Released: 2021-06-02

Receiving financial support in the wake of COVID-19

In 2020, the federal government implemented several programs aimed at providing financial support to students, Canadian workers and businesses affected by the economic lockdowns triggered by the COVID-19 pandemic.

The Canada Emergency Response Benefit (CERB) was one of these programs. It provided financial support to employees and self-employed Canadians who had lost their job or were working fewer hours as a result of the pandemic.

Canadian workers had to satisfy a number of criteria in order to be eligible for CERB. For example, they were required—among other things—to have had annual earnings of at least $5,000 in 2019 or in the 12 months prior to the date of their application.

Applicants received $2,000 for an initial four week period and could subsequently reapply for additional periods, eventually extending to 28 weeks, for a maximum benefit of $14,000. The program covered the period ranging from March 15 to September 26, 2020.

Today, Statistics Canada provides a demographic and labour market profile of those Canadians who received CERB from March to September 2020. A more detailed analysis can be found in the StatCan COVID-19 study "Workers receiving payments from the Canada Emergency Response Benefit program in 2020." The focus is on workers who had significant earnings in the year prior to the onset of COVID-19, i.e., who earned at least $5,000 in 2019.

Additional analyses of CERB and of other emergency government programs will be profiled in the coming months.

Of all workers who earned at least $5,000 in 2019, about one-third received CERB payments in 2020

Of all Canadian workers who earned at least $5,000 in 2019, 35.2% received CERB payments for the period between March 15 and September 26, 2020.

Women (36.3%) were more likely than men (34.2%) to receive CERB, reflecting the fact that they were more affected by the lockdowns than their male counterparts.

Labour Force Survey data show that from March to September 2020, the total actual hours worked by women fell 16.3% from the same period a year earlier, compared with a 13.1% decline for men.

Workers in industries hardest hit by the economic lockdowns and low-wage workers most likely to receive CERB payments

In every province and territory, the percentage of workers receiving CERB payments was relatively high among low-wage workers and in industries that were severely affected by the economic lockdowns implemented in 2020.

For example, roughly two-thirds (66.6%) of workers employed in accommodation and food services in 2019 received CERB payments in 2020, the highest rate among all sectors.
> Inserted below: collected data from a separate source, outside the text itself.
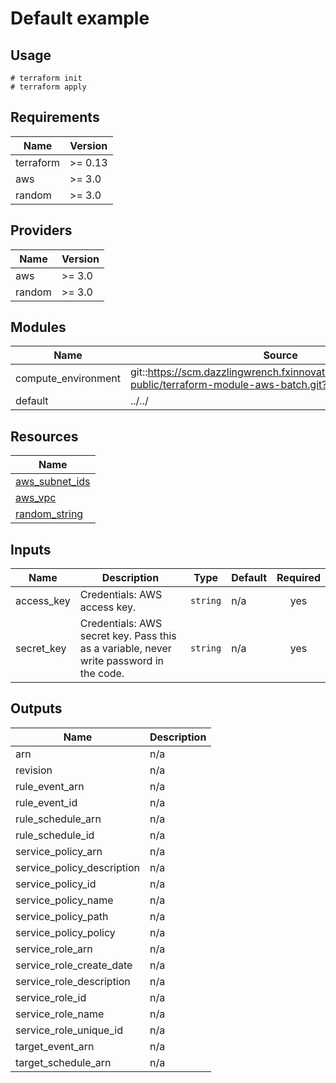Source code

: # Default example

## Usage

```
# terraform init
# terraform apply
```

<!-- BEGINNING OF PRE-COMMIT-TERRAFORM DOCS HOOK -->
## Requirements

| Name | Version |
|------|---------|
| terraform | >= 0.13 |
| aws | >= 3.0 |
| random | >= 3.0 |

## Providers

| Name | Version |
|------|---------|
| aws | >= 3.0 |
| random | >= 3.0 |

## Modules

| Name | Source | Version |
|------|--------|---------|
| compute_environment | git::https://scm.dazzlingwrench.fxinnovation.com/fxinnovation-public/terraform-module-aws-batch.git?ref=0.1.0 |  |
| default | ../../ |  |

## Resources

| Name |
|------|
| [aws_subnet_ids](https://registry.terraform.io/providers/hashicorp/aws/3.0/docs/data-sources/subnet_ids) |
| [aws_vpc](https://registry.terraform.io/providers/hashicorp/aws/3.0/docs/data-sources/vpc) |
| [random_string](https://registry.terraform.io/providers/hashicorp/random/3.0/docs/resources/string) |

## Inputs

| Name | Description | Type | Default | Required |
|------|-------------|------|---------|:--------:|
| access\_key | Credentials: AWS access key. | `string` | n/a | yes |
| secret\_key | Credentials: AWS secret key. Pass this as a variable, never write password in the code. | `string` | n/a | yes |

## Outputs

| Name | Description |
|------|-------------|
| arn | n/a |
| revision | n/a |
| rule\_event\_arn | n/a |
| rule\_event\_id | n/a |
| rule\_schedule\_arn | n/a |
| rule\_schedule\_id | n/a |
| service\_policy\_arn | n/a |
| service\_policy\_description | n/a |
| service\_policy\_id | n/a |
| service\_policy\_name | n/a |
| service\_policy\_path | n/a |
| service\_policy\_policy | n/a |
| service\_role\_arn | n/a |
| service\_role\_create\_date | n/a |
| service\_role\_description | n/a |
| service\_role\_id | n/a |
| service\_role\_name | n/a |
| service\_role\_unique\_id | n/a |
| target\_event\_arn | n/a |
| target\_schedule\_arn | n/a |
<!-- END OF PRE-COMMIT-TERRAFORM DOCS HOOK -->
The corresponding percentage for their counterparts employed in arts, entertainment, and recreation was 62.7%.

By contrast, relatively few workers employed in utilities (7.0%) or public administration (11.7%) received CERB payments in 2020.

These patterns are consistent with the changes in total actual work hours observed from the March-to-September 2019 period to the March-to-September 2020 period. During that time, the total actual work hours of workers employed in accommodation and food services or in arts, entertainment and recreation fell by 41.2% and 44.8%, respectively.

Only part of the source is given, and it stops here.